Eines der größten versteckten Risiken in der dezentralen Speicherung ist das "Lazy-Node"-Problem—bei dem ein Speicheranbieter Daten löscht, um Kosten zu sparen, und nur versucht, sie von anderen Knoten abzurufen, wenn er herausgefordert wird. Die meisten bestehenden Protokolle gehen von einem synchronen Netzwerk aus, um dies zu verhindern, aber in der realen Welt sind Netzwerkverzögerungen häufig und können ausgenutzt werden.
Walrus ist das erste Protokoll, das entwickelt wurde, um Speicherherausforderungen in asynchronen Netzwerken zu unterstützen. Es erreicht dies durch seine einzigartige 2D-Codierung, die unterschiedliche Schwellenwerte für seine beiden Dimensionen festlegt.
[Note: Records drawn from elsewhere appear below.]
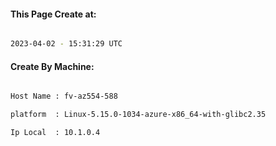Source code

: 
   
#### This Page Create at:

```bash

2023-04-02 - 15:31:29 UTC

```

#### Create By Machine:

```bash

Host Name : fv-az554-588

platform  : Linux-5.15.0-1034-azure-x86_64-with-glibc2.35

Ip Local  : 10.1.0.4

```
Eine Dimension hat einen niedrigen Schwellenwert, der für eine effiziente Wiederherstellung verwendet wird, während die zweite einen höheren Schwellenwert für das Lesen und die Herausforderungen hat.
Diese mathematische "Lücke" verhindert, dass ein Gegner genügend Informationen von ehrlichen Knoten sammelt, um während Netzwerkverzögerungen eine herausfordernde Antwort zu fälschen. Zum ersten Mal können Benutzer sichergestellt sein, dass ihre Daten von den spezifischen Knoten gehalten werden, für die sie bezahlen, selbst unter unvorhersehbaren Netzwerkbedingungen. Dies macht Walrus zu einem führenden Anbieter von Asynchronous Complete Data Storage (ACDS).